Os especialistas não sabem ao certo por que o pico dos suicídios ocorre na primavera, embora a exposição ao sol possa ter um papel importante. Sabemos que a depressão começa nessa época provavelmente por razões biológicas ”, diz Hawton. “Isso pode ser um efeito retardado da redução da luz solar no inverno, mas isso não é certo.”
Um fator poderia ser a vitamina D, que é conhecida como vitamina do sol porque a exposição ao sol é a principal fonte de a vitamina. “Há uma ligação entre a vitamina D e o humor”, diz Michael Berk, MD, PhD, professor de psiquiatria da Universidade de Melbourne, na Austrália. “A luz do sol também acerta o relógio biológico no cérebro, e há evidências de que isso se torna desregulado na depressão.”
No entanto, outros argumentam que a primavera é uma estação relativamente alegre que está explodindo com uma nova vida, que pode ser doloroso para alguém que se sente em desacordo com o que está ao seu redor.
“Há mais pessoas fora e, pelo menos na superfície, parecendo felizes, bem vestidas e bem alimentadas”, diz Augustine J. Kposowa, PhD, professor de sociologia da Universidade da Califórnia em Riverside. “O ambiente parece verde em muitos lugares com árvores e grama. No entanto, em meio a tudo isso, à medida que os indivíduos comparam suas situações, eles sentem que deveriam ser mais felizes de acordo com a nova temporada. ”
Adicionando uma perspectiva financeira relativamente sombria ao quadro - 2,8 milhões de pessoas perderam seus empregos nos Estados Unidos em 2008 - pode ter um impacto diferente sobre os homens do que sobre as mulheres.
“Curiosamente, as taxas de suicídio em mulheres parecem diminuir nos momentos ruins e aumentar nos bons”, disse o Dr. Berk. “Isso sugere que os fatores que levam ao suicídio diferem significativamente entre homens e mulheres.”
Outros fatores de risco para o suicídio são doença mental (10% a 15% das pessoas com transtorno bipolar cometem suicídio), abuso de álcool, caráter impulsivo traços (pessoas com transtorno de déficit de atenção e hiperatividade estão em maior risco, por exemplo), ou ter certas ocupações.
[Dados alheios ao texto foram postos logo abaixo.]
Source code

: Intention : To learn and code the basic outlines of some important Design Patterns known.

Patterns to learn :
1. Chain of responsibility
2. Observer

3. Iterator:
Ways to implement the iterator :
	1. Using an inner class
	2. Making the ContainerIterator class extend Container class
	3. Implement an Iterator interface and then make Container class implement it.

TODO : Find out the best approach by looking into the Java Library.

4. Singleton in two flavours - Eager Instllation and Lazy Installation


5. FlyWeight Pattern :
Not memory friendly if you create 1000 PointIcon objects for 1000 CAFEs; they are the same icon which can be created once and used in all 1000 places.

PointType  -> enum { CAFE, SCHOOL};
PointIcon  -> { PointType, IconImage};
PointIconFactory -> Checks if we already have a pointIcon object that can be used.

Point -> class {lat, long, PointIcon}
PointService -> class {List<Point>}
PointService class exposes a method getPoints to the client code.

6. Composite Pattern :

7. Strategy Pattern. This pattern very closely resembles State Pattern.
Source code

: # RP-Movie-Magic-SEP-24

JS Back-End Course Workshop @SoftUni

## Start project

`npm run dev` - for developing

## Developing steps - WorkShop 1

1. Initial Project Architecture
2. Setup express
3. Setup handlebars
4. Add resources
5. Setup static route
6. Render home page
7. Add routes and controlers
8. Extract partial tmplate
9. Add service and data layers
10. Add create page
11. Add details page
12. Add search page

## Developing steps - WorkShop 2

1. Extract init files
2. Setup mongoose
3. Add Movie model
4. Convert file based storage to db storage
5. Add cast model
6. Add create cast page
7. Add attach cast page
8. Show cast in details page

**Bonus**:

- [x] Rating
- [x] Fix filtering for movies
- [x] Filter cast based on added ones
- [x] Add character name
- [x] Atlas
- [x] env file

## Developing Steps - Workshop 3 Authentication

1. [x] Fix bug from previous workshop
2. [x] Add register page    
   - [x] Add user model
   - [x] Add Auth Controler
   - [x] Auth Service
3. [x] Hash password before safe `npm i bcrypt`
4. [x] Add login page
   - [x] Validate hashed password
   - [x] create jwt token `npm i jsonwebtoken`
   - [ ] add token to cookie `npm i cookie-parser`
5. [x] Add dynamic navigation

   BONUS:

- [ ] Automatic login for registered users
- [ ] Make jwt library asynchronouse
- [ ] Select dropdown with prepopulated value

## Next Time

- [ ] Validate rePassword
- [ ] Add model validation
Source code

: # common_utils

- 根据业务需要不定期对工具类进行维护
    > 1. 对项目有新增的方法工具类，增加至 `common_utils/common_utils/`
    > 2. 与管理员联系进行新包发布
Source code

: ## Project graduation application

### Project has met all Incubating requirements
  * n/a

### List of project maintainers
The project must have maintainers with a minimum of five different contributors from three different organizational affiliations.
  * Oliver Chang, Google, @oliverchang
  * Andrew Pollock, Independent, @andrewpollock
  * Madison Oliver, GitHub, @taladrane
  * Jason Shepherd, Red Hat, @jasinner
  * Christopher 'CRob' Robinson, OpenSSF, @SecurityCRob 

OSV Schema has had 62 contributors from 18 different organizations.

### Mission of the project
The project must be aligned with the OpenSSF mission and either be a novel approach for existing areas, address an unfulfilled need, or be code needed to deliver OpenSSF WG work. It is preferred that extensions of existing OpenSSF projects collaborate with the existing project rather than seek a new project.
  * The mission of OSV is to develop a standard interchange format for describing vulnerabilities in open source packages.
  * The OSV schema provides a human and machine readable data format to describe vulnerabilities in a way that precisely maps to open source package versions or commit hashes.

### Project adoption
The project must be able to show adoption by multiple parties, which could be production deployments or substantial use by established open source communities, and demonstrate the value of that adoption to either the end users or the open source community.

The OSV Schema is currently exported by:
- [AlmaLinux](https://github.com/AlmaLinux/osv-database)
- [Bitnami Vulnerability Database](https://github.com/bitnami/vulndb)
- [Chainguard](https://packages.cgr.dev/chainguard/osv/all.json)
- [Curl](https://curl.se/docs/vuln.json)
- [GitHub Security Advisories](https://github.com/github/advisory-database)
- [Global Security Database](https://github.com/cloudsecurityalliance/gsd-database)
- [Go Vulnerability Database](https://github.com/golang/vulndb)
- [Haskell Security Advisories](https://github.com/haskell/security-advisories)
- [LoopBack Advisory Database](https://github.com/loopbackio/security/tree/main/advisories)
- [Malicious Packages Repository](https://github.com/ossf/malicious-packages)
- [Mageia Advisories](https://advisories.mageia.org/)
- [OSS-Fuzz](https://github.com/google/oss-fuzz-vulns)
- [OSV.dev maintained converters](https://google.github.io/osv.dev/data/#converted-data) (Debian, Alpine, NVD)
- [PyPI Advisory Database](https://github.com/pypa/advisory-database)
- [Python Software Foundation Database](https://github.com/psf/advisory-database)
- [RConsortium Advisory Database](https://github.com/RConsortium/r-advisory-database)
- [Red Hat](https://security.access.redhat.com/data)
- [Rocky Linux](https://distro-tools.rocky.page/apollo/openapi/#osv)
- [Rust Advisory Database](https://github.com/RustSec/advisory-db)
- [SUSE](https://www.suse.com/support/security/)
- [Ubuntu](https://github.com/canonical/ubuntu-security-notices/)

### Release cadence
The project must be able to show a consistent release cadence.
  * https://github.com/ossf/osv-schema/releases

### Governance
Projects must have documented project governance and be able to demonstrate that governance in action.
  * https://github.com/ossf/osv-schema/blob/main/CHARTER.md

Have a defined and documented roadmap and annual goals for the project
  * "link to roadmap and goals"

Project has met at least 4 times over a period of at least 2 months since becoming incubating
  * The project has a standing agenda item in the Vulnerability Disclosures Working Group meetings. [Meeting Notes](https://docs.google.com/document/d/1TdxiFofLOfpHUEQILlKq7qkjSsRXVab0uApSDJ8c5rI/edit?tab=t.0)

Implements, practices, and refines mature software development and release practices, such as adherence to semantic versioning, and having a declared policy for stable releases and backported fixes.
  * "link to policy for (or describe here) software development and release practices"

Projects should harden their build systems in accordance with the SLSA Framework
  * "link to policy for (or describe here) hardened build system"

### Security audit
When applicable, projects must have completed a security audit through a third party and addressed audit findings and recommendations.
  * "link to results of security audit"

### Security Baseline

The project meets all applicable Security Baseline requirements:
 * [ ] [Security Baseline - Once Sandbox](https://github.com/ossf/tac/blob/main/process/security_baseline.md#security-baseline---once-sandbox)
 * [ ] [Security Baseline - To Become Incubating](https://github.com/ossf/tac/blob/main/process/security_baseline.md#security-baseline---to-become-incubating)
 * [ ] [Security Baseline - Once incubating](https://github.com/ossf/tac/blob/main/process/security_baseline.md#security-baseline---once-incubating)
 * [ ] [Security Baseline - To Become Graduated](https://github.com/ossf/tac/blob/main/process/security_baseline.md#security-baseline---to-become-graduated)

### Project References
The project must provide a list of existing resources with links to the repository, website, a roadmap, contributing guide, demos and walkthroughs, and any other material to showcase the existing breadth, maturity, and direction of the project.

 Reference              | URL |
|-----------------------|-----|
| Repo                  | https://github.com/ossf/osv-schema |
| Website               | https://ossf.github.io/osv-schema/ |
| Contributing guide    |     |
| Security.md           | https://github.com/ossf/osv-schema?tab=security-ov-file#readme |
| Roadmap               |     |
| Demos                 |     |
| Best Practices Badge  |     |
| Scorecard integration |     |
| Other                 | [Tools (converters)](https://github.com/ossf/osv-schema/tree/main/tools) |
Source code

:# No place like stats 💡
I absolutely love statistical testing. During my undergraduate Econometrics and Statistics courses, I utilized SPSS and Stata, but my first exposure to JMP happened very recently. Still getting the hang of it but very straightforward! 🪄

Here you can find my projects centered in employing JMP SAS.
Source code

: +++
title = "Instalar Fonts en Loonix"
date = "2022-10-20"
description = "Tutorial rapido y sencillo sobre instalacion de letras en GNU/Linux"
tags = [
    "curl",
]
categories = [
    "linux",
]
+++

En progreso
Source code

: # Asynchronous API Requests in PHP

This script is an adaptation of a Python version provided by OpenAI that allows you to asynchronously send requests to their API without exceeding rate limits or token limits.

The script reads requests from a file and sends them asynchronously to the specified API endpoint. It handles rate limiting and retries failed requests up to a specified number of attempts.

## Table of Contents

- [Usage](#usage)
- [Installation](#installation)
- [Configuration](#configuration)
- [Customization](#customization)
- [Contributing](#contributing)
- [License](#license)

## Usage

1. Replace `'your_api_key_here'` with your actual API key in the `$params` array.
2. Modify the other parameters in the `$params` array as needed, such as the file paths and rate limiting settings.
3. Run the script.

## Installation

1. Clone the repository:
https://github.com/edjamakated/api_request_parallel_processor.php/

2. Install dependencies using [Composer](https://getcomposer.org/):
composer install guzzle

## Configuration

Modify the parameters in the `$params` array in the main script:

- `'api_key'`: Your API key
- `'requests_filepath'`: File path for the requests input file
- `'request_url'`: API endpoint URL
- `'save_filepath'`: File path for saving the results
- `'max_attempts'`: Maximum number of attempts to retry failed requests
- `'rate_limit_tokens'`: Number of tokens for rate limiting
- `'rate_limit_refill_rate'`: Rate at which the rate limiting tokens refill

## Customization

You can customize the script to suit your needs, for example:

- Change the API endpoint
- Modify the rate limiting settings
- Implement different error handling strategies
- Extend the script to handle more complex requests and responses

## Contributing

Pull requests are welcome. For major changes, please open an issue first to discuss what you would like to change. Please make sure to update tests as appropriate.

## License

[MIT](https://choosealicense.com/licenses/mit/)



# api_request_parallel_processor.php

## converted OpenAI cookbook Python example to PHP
As taxas de suicídio são mais altas em médicos e enfermeiras do que em outras ocupações, por exemplo, possivelmente devido ao maior acesso a medicamentos com risco de vida ou porque testemunham eventos traumáticos no trabalho que acabam cobrando um preço emocional, diz Kposowa.
As taxas de suicídio tendem a ser maiores entre os idosos; no entanto, as taxas estão subindo na meia-idade, que pode ser mais suscetível a uma crise financeira, diz Kposowa. “Pessoas na meia-idade tiveram carreiras que lhes proporcionaram uma vida confortável e a promessa de uma aposentadoria segura no futuro. De repente, essas esperanças e expectativas foram frustradas. ”
No entanto, ele os aconselha a“ perceber que não é a primeira vez na história americana que os atuais eventos dramáticos ocorreram ”. Ele observa que as mudanças culturais nos últimos anos, como laços sociais mais fracos (taxas de divórcio mais altas e taxas de casamento mais baixas) e uma maior ênfase no materialismo podem fazer as pessoas se sentirem isoladas e com vergonha de buscar ajuda em tempos de crise.
“Eles devem se apegar à família, aos amigos e à comunidade, por mais difícil que seja, e perceber que, no final, são as relações pessoais e os laços que estabelecemos com os outros que nos mantêm em andamento”, diz Kposowa. “Assim como o dinheiro e as casas, as coisas materiais podem passar em um piscar de olhos, mas amizades duradouras permanecem. Eles não devem ter vergonha ou medo de pedir ajuda - de seus vizinhos; de suas igrejas, mesquitas, sinagogas; de seus filhos e outros membros da família. ”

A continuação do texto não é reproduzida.